*** Opening of THE RECORDS ***

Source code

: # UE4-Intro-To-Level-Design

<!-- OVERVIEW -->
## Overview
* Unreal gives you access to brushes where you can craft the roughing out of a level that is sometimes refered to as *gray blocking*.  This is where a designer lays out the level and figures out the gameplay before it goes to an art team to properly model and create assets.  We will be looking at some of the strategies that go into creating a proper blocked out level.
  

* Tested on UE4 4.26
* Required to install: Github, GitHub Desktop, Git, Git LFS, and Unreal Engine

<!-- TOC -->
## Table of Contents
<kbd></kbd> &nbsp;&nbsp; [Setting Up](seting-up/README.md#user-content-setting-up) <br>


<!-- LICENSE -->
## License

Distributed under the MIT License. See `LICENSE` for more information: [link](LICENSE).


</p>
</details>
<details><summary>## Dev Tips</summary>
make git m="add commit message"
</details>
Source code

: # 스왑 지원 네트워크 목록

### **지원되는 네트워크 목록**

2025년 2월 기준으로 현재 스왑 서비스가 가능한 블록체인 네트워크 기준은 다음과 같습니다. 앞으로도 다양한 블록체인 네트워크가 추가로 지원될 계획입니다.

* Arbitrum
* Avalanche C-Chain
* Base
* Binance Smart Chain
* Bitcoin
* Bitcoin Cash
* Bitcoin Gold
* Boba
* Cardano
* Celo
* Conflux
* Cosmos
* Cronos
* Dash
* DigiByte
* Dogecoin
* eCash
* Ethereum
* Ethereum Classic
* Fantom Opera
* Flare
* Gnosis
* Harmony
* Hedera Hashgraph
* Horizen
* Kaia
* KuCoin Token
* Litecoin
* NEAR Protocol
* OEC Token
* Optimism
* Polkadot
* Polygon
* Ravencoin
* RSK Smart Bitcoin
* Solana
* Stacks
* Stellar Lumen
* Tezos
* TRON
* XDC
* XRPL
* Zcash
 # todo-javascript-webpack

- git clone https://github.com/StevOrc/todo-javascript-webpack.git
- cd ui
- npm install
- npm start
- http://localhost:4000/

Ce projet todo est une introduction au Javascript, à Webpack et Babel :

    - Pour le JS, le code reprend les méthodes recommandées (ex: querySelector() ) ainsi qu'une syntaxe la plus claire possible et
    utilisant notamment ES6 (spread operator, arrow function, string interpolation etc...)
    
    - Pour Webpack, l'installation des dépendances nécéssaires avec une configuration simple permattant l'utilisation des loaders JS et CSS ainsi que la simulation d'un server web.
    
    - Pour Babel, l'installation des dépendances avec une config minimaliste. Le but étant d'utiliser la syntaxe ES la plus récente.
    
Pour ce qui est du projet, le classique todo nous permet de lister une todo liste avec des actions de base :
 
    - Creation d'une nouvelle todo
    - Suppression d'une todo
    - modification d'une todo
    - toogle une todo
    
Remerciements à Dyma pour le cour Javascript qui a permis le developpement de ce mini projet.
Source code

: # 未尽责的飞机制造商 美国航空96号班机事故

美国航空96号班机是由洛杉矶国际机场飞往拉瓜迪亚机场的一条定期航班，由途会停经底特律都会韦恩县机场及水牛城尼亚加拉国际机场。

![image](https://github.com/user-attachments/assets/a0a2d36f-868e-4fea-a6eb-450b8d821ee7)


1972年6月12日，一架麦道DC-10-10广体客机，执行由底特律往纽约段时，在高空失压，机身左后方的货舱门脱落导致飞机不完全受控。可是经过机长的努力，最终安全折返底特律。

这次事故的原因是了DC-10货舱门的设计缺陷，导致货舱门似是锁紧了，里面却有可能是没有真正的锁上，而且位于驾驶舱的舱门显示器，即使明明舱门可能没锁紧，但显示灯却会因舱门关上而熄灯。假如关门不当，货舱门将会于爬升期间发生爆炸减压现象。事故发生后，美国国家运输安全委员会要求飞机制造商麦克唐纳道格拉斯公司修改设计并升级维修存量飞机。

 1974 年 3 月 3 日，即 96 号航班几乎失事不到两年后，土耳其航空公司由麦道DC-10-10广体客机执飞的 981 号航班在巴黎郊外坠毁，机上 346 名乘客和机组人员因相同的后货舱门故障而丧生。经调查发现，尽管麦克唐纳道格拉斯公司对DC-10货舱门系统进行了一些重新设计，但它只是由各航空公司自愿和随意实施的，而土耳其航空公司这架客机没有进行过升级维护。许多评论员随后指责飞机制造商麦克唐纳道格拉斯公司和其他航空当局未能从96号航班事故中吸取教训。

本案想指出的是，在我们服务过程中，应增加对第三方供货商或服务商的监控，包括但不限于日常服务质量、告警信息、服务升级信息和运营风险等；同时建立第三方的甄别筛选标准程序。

*** Close of THE RECORDS ***

◆ PROBLEM REQUIREMENTS: Restate, word for word, the listing above from its first line through the line that contains "## Overview", keeping both of those lines.

◆ RESULT OF THE EXERCISE:
Source code

: # UE4-Intro-To-Level-Design

<!-- OVERVIEW -->
## Overview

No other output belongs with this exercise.